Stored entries
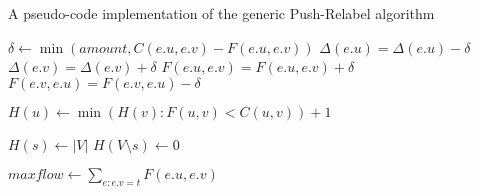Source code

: \documentclass[10pt,a4paper,hidelinks]{article}
\begin{document}
\begin{algorithm}
\caption{A pseudo-code implementation of the generic Push-Relabel algorithm}
\label{algo:push-relabel}

\begin{algorithmic}
	\State $\delta \gets \min(amount, C(e.u, e.v) - F(e.u, e.v))$
	\State $\Delta(e.u) = \Delta(e.u) - \delta$
	\State $\Delta(e.v) = \Delta(e.v) + \delta$
	\State $F(e.u, e.v) = F(e.u, e.v) + \delta$
	\State $F(e.v, e.u) = F(e.v, e.u) - \delta$
\EndFunction

\State

	\State $H(u) \gets \min(H(v) : F(u, v) < C(u, v)) + 1$
\EndFunction

\State

	\State {}
\EndFor

\State

\State $H(s) \gets |V|$
\State $H(V \setminus s) \gets 0$

\State

		\State {}
	\Else
		\State {}
	\EndIf
\EndWhile

\State

\State $maxflow \gets \sum\limits_{e : e.v = t} F(e.u, e.v)$
\end{algorithmic}
\end{algorithm}



\end{document}
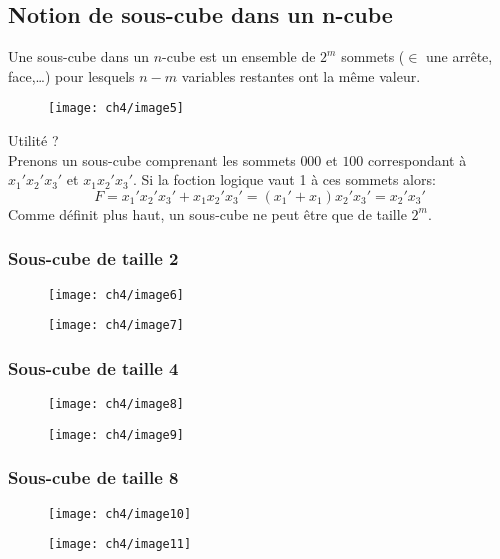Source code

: \subsection{Notion de sous-cube dans un n-cube}
Une sous-cube dans un $n$-cube est un ensemble de $2^m$ sommets ($\in$ une arrête, face,\dots) pour lesquels $n-m$ variables restantes ont la même valeur.
\begin{figure}[H]
	\centering
	\texttt{[image: ch4/image5]}
\end{figure}
Utilité ?\\
Prenons un sous-cube comprenant les sommets $000$ et $100$ correspondant à $x_1'x_2'x_3'$ et $x_1x_2'x_3'$. Si la foction logique vaut 1 à ces sommets alors:
\begin{equation}
	F=x_1'x_2'x_3'+x_1x_2'x_3' = (x_1'+x_1)x_2'x_3'=x_2'x_3'
\end{equation}
Comme définit plus haut, un sous-cube ne peut être que de taille $2^m$.
\subsubsection{Sous-cube de taille 2}
	\begin{figure}[H]
		\begin{minipage}{.5\textwidth}
			\centering
			\texttt{[image: ch4/image6]}
		\end{minipage}
		\begin{minipage}{.5\textwidth}
			\centering
			\texttt{[image: ch4/image7]}
		\end{minipage}
	\end{figure}
\subsubsection{Sous-cube de taille 4}
	\begin{figure}[H]
		\begin{minipage}{.5\textwidth}
			\centering
			\texttt{[image: ch4/image8]}
		\end{minipage}
		\begin{minipage}{.5\textwidth}
			\centering
			\texttt{[image: ch4/image9]}
		\end{minipage}
	\end{figure}
\subsubsection{Sous-cube de taille 8}
	\begin{figure}[H]
		\begin{minipage}{.5\textwidth}
			\centering
			\texttt{[image: ch4/image10]}
		\end{minipage}
		\begin{minipage}{.5\textwidth}
			\centering
			\texttt{[image: ch4/image11]}
		\end{minipage}
	\end{figure}
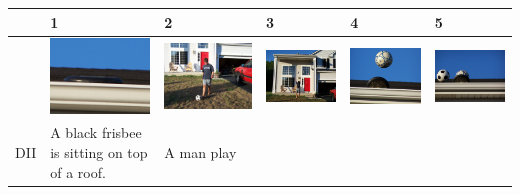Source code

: \begin{table}[h!]
\small
\centering
\begin{tabular}{lp{}p{}p{}p{}p{}}
\toprule
    & \textbf{1} & \textbf{2} & \textbf{3} & \textbf{4} & \textbf{5} \\
\midrule
& \includegraphics[width=\linewidth]{pictures/sind1.jpg} & \includegraphics[width=\linewidth]{pictures/sind2.jpg} & \includegraphics[width=\linewidth]{pictures/sind3.jpg} & \includegraphics[width=\linewidth]{pictures/sind4.jpg} & \includegraphics[width=\linewidth]{pictures/sind5.jpg} \\
\midrule
DII & A black frisbee is sitting on top of a roof. & A man play
\end{tabular}
\end{table}
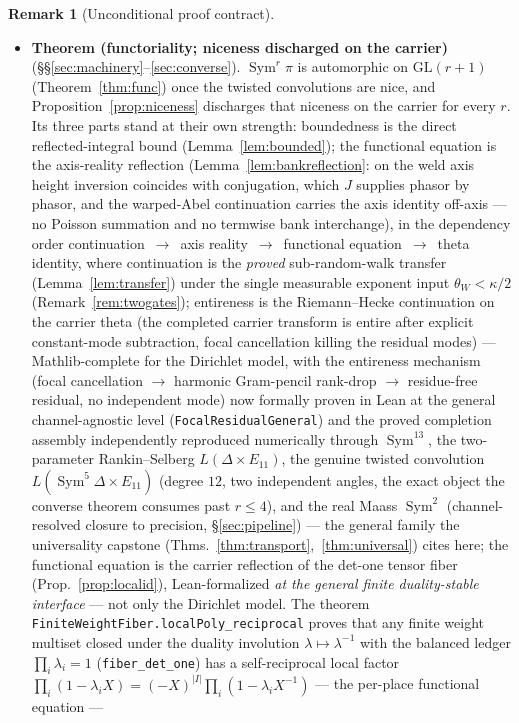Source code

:\documentclass[11pt]{article}
\theoremstyle{definition}
\newtheorem{remark}[theorem]{Remark}
\newcommand{\Sym}{\operatorname{Sym}}
\begin{document}
\begin{remark}[Unconditional proof contract]
\begin{enumerate}
\begin{itemize}
\item \textbf{Theorem (functoriality; niceness discharged on the carrier)}
(\S\S\ref{sec:machinery}--\ref{sec:converse}). $\Sym^r\pi$ is automorphic on $\mathrm{GL}(r+1)$
(Theorem~\ref{thm:func}) once the twisted convolutions are nice, and Proposition~\ref{prop:niceness}
discharges that niceness on the carrier for every $r$. Its three parts stand at their own strength:
boundedness is the direct reflected-integral bound (Lemma~\ref{lem:bounded}); the functional equation is the
axis-reality reflection (Lemma~\ref{lem:bankreflection}: on the weld axis height inversion coincides with
conjugation, which $J$ supplies phasor by phasor, and the warped-Abel continuation carries the axis identity
off-axis --- no Poisson summation and no termwise bank interchange), in the dependency order
continuation~$\to$~axis reality~$\to$~functional equation~$\to$~theta identity, where continuation is the
\emph{proved} sub-random-walk transfer (Lemma~\ref{lem:transfer}) under the single measurable exponent input
$\theta_W<\kappa/2$ (Remark~\ref{rem:twogates}); entireness is the Riemann--Hecke
continuation on the carrier theta (the completed carrier transform is entire after explicit constant-mode
subtraction, focal cancellation killing the residual modes) --- Mathlib-complete for the Dirichlet model,
with the entireness mechanism (focal cancellation $\to$ harmonic Gram-pencil rank-drop $\to$ residue-free
residual, no independent mode) now formally proven in Lean at the general channel-agnostic level
(\texttt{FocalResidualGeneral}) and the proved completion assembly independently reproduced numerically through $\Sym^{13}$, the
two-parameter Rankin--Selberg $L(\Delta\times E_{11})$, the genuine twisted convolution $L(\Sym^5\Delta\times E_{11})$ (degree $12$, two independent angles, the exact object the converse theorem consumes past $r\le4$), and the real Maass $\Sym^2$ (channel-resolved closure to
precision, \S\ref{sec:pipeline}) --- the general family the universality capstone
(Thms.~\ref{thm:transport},~\ref{thm:universal}) cites here; the
functional equation is the carrier reflection of the det-one tensor fiber (Prop.~\ref{prop:localid}),
Lean-formalized \emph{at the general finite duality-stable interface} --- not only the Dirichlet model.
The theorem \texttt{FiniteWeightFiber.localPoly\_reciprocal} proves that any finite weight multiset
closed under the duality involution $\lambda\mapsto\lambda^{-1}$ with the balanced ledger
$\prod_i\lambda_i=1$ (\texttt{fiber\_det\_one}) has a self-reciprocal local factor
$\prod_i(1-\lambda_i X)=(-X)^{|I|}\prod_i(1-\lambda_i X^{-1})$ --- the per-place functional equation ---

\end{itemize}
\end{enumerate}
\end{remark}
\end{document}
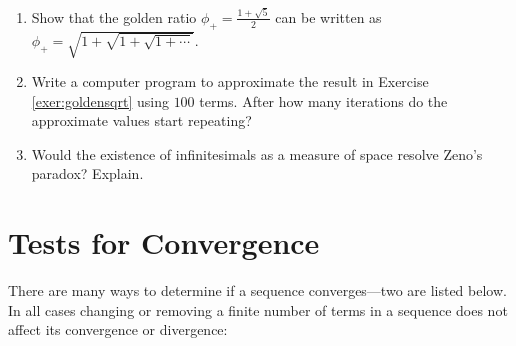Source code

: {\begin{enumerate}[\bfseries 1.]
\begin{enumerate}[\bfseries (a)]
 $x^2-x-1=0$) can be written as
\[
\phi_{+} ~=~ 1 ~+~ \cfrac{1}{1 \;+\; \cfrac{1}{1 \;+\; \cfrac{1}{1 \;+\; \cdots}}} ~.
\]
\emph{(Hint: Look for a recurrence relation in the fraction.)}
 \item Show that
\[
\sqrt{2} ~=~ 1 ~+~ \cfrac{1}{2 \;+\; \cfrac{1}{2 \;+\; \cfrac{1}{2 \;+\; \cdots}}} ~.
\]
\end{enumerate}
 \item\label{exer:goldensqrt} Show that the golden ratio
  $\phi_{+} = \frac{1+\sqrt{5}}{2}$ can be written as
  $\phi_{+} = \sqrt{1 + \sqrt{1 + \sqrt{1 + \cdots}}}$.
 \item Write a computer program to approximate the result in Exercise
  \ref{exer:goldensqrt} using $100$ terms. After how many iterations do the
   approximate values start repeating?
 \item Would the existence of infinitesimals as a measure of space resolve
  Zeno's paradox? Explain.
\end{enumerate}
}
\newpage
\section{Tests for Convergence}
There are many ways to determine if a sequence converges---two are
listed below. In all cases changing or removing a finite number of terms in a
sequence does not affect its convergence or divergence:


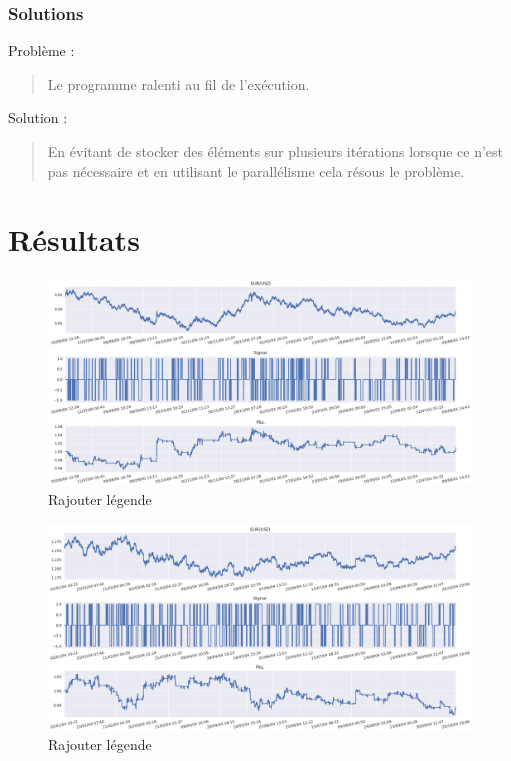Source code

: \documentclass{beamer}
\begin{document}
	\begin{frame}
		\frametitle{Solutions}
		Problème :
		\begin{quote}
			Le programme ralenti au fil de l'exécution.
		\end{quote}
		
		Solution :
		\begin{quote}
			En évitant de stocker des éléments sur plusieurs itérations lorsque ce n'est pas nécessaire et en utilisant le parallélisme cela résous le problème.
		\end{quote}
	\end{frame}
	
	\section{Résultats}

	\begin{frame}
		\begin{figure}
			\includegraphics[scale=0.275]{res/eursud_2000-2001}
			\caption{Rajouter légende}
		\end{figure}
	\end{frame}

	\begin{frame}
		\begin{figure}
			\includegraphics[scale=0.275]{res/eurusd_2004-2005}				\caption{Rajouter légende}
		\end{figure}
	\end{frame}
\end{document}
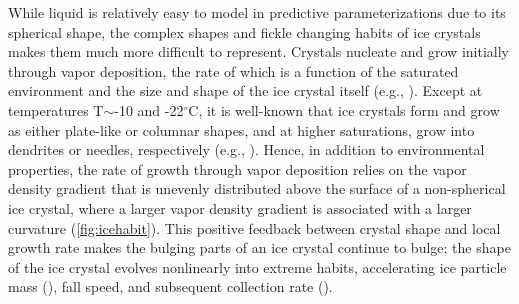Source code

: While liquid is relatively easy to model in predictive parameterizations due to its spherical shape, the complex shapes and fickle changing habits of ice crystals makes them much more difficult to represent. Crystals nucleate and grow initially through vapor deposition, the rate of which is a function of the saturated environment and the size and shape of the ice crystal itself (e.g., \cite{hallett1958influence,chen1994theoretical}). Except at temperatures T$\sim$-10 and -22$^\circ$C, it is well-known that ice crystals form and grow as either plate-like or columnar shapes, and at higher saturations, grow into dendrites or needles, respectively (e.g., \cite{hallett1958influence}). Hence, in addition to environmental properties, the rate of growth through vapor deposition relies on the vapor density gradient that is unevenly distributed above the surface of a non-spherical ice crystal, where a larger vapor density gradient is associated with a larger curvature (\ref{fig:icehabit}). This positive feedback between crystal shape and local growth rate makes the bulging parts of an ice crystal continue to bulge; the shape of the ice crystal evolves nonlinearly into extreme habits, accelerating ice particle mass (\cite{lamb1971growth, sulia2017simulateda, chen1994theoretical, sulia2011ice}), fall speed, and subsequent collection rate (\cite{sulia2021new}).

* Your goal
If a line falls between the first line of the records above and the line containing "de sous-cube dans", inclusive, retype it exactly; leave pictures out.

* Response
Source code

: \documentclass[10pt,a4paper,hidelinks]{article}
\begin{document}
\begin{algorithm}
\caption{A pseudo-code implementation of the generic Push-Relabel algorithm}
\label{algo:push-relabel}

\begin{algorithmic}
	\State $\delta \gets \min(amount, C(e.u, e.v) - F(e.u, e.v))$
	\State $\Delta(e.u) = \Delta(e.u) - \delta$
	\State $\Delta(e.v) = \Delta(e.v) + \delta$
	\State $F(e.u, e.v) = F(e.u, e.v) + \delta$
	\State $F(e.v, e.u) = F(e.v, e.u) - \delta$
\EndFunction

\State

	\State $H(u) \gets \min(H(v) : F(u, v) < C(u, v)) + 1$
\EndFunction

\State

	\State {}
\EndFor

\State

\State $H(s) \gets |V|$
\State $H(V \setminus s) \gets 0$

\State

		\State {}
	\Else
		\State {}
	\EndIf
\EndWhile

\State

\State $maxflow \gets \sum\limits_{e : e.v = t} F(e.u, e.v)$
\end{algorithmic}
\end{algorithm}



\end{document}
Source code

: \subsection{Notion de sous-cube dans un n-cube}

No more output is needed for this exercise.